For myself I have tried to separate my public and private Virtual Personae for some time. For example, my personal blog is the central repository about my private personae and the public pages do not reveal information I would not want a random stranger to know. Similarly on Flickr I have both public and private photos (Flickr provides 4 levels of privacy: Private > Family > Contacts > Public in terms or restriction on who can view, but may sites only offer 2 or have differing levels, there is no standard, at least not in practice.) My professional life is more restricted to LinkedIn and other such sites that have a very professional bent.

However, my Facebook page lists where I work (my mistake) and while I have two iName aliases, one for personal things (such as this site) and one for professional (today just used for contacting me) I don't seem to be very diligent at thinking about the private/public issue when I sign up for new services. Most of the time I find myself needing to go back and delete or change info. And we all know that the Internet never forgets.

My awareness of this issue is heightened by my previous work on identity and identity management. The technical difficulty of how to manage in a deterministic way entrenched behavior among people are complex. Liberty alliance, OpenID and other identity systems have mostly ignored this and left it to the Presence vendors to solve. The resulting solutions are too difficult (IMO) for most end-users to care, lack of universal adoption is also a problem. Most end-users don't bother to setup and sort of private/public or personal/professional walls, they just broadcast things into the void and hope it does not come back to bite them.

With the explosion of blogging/social networking/status broadcasting/etc. the phenomenon of the drunkfail I see this as becoming more and more of an issue. Maybe in 20 years no one will care but in the meantime failure to control ones Virtual Personae can have very real consequences.

So; What are the best practices that people recommend for dealing with Virtual Personae? Or am I making a mountain out of a mole-hill?

1
  • As this question has no concrete answer, and has already been flagged as subjective, it should have been CW from the start. Switch has been flipped. Sep 29, 2009 at 5:53

2 Answers 2

5

I take a much simpler approach.

Everything I post under my name I presume to be open for the whole internet. So I won't share something I'd like to keep private.

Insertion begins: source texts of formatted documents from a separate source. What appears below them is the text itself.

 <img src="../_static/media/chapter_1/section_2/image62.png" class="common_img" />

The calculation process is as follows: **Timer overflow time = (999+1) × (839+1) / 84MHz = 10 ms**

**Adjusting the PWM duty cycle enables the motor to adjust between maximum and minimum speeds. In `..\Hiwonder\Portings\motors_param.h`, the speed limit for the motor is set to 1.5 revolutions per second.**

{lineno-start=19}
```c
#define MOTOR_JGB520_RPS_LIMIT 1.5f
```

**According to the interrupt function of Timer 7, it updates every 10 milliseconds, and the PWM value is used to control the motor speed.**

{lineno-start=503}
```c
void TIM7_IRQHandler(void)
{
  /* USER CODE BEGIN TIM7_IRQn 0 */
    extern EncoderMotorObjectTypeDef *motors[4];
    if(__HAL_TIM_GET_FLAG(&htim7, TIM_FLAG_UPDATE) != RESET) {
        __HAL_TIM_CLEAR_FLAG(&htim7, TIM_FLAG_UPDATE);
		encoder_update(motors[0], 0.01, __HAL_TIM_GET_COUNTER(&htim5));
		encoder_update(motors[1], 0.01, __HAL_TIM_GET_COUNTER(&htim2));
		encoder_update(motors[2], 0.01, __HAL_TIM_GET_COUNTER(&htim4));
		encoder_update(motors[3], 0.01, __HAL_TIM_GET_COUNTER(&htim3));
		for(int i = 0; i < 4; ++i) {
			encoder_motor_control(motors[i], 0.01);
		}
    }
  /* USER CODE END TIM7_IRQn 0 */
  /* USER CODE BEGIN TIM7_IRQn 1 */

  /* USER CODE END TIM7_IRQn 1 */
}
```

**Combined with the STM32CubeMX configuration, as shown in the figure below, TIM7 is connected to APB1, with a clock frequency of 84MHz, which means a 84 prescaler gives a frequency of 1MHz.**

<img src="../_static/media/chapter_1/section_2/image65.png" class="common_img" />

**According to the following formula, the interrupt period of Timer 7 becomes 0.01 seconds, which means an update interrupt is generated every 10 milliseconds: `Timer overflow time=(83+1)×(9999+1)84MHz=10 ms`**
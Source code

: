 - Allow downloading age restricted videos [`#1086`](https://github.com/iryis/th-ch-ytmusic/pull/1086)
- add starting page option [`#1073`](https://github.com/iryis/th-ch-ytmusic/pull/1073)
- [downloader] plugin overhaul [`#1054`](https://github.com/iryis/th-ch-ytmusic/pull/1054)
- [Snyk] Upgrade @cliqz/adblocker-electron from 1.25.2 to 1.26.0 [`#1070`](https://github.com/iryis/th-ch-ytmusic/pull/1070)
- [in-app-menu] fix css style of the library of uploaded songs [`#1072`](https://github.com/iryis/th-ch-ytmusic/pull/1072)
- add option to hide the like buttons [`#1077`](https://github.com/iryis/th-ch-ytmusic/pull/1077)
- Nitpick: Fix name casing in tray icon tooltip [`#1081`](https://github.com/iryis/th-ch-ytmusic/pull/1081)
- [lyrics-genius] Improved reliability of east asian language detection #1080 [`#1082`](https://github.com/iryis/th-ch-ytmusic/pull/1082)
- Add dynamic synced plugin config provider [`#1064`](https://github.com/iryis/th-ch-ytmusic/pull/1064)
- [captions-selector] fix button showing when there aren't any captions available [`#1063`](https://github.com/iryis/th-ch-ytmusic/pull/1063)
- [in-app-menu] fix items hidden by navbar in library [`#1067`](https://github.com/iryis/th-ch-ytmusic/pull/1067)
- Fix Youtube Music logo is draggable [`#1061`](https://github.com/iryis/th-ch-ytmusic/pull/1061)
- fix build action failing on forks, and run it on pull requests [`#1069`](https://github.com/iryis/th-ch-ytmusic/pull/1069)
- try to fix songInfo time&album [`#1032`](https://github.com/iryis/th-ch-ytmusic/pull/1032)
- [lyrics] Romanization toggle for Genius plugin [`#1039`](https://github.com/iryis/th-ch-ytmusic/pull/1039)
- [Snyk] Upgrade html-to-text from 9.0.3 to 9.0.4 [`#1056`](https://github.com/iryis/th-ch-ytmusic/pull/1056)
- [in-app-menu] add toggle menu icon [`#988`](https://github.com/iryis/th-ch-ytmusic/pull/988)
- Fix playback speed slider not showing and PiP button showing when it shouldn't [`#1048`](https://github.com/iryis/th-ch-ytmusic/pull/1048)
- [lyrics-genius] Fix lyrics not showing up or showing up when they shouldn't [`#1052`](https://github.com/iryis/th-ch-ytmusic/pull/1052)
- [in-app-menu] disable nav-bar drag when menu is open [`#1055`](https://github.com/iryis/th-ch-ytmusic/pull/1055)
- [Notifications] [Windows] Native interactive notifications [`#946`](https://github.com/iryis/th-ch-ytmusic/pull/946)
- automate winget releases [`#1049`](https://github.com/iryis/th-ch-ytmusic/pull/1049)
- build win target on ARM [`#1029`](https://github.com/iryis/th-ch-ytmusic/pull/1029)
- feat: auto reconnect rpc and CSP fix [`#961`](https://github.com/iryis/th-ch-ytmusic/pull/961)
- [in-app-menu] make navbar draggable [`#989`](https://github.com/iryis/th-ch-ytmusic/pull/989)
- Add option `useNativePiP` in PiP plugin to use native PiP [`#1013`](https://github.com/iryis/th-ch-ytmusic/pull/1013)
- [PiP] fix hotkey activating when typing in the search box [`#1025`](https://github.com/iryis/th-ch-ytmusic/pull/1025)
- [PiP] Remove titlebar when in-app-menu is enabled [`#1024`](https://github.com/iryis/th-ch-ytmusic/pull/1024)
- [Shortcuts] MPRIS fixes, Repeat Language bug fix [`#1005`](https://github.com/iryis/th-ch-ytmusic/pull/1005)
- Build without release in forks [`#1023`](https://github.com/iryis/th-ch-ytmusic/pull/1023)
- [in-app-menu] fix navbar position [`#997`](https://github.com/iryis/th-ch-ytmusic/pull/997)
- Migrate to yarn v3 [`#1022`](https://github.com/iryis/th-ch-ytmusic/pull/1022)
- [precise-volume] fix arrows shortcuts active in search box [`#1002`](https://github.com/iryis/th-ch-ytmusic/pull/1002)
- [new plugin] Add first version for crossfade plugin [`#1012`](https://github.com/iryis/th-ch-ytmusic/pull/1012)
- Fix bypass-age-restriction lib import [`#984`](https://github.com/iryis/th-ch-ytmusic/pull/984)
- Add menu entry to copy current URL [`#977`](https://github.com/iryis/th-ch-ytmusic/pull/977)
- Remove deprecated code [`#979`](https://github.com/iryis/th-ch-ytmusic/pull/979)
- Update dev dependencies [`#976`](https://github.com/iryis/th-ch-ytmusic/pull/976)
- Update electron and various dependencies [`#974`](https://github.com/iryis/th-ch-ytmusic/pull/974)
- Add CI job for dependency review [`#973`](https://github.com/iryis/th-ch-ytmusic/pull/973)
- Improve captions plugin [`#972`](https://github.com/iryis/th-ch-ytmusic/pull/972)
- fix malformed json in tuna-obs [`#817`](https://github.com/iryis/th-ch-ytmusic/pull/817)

Everything I'd like to share with a select group of people I share using the privacy control of that platform.

Everything I'd like not to be associated with me, I use a separate email account and 3 or 4 different reasonably unique nicknames (using words from another language greatly helps the non google-ablity of your nickname).

Altough I don't have to problem of trying to seperate my persona for different communities.

2

Although I do understand the problem, and come to a (so far) satisfying solution for it, be aware, that most users simply don't care about identity management. Thus, the rest of the article will explain my particular configuration, and is more aimed towards "power (social) users".

First of all, my initial motivations for better virtual presence management came from several sources:

Update: a much better explanation of the need can be found in this excellent piece on the issue of pseudonymity.

1, I'm always working with the assumption, that I might be wrong in whatever position I'm taking. Throw-away identities enable me to voice "minority" opinions on touchy subjects, where doing so in public would result in long-term hostility (think atheism).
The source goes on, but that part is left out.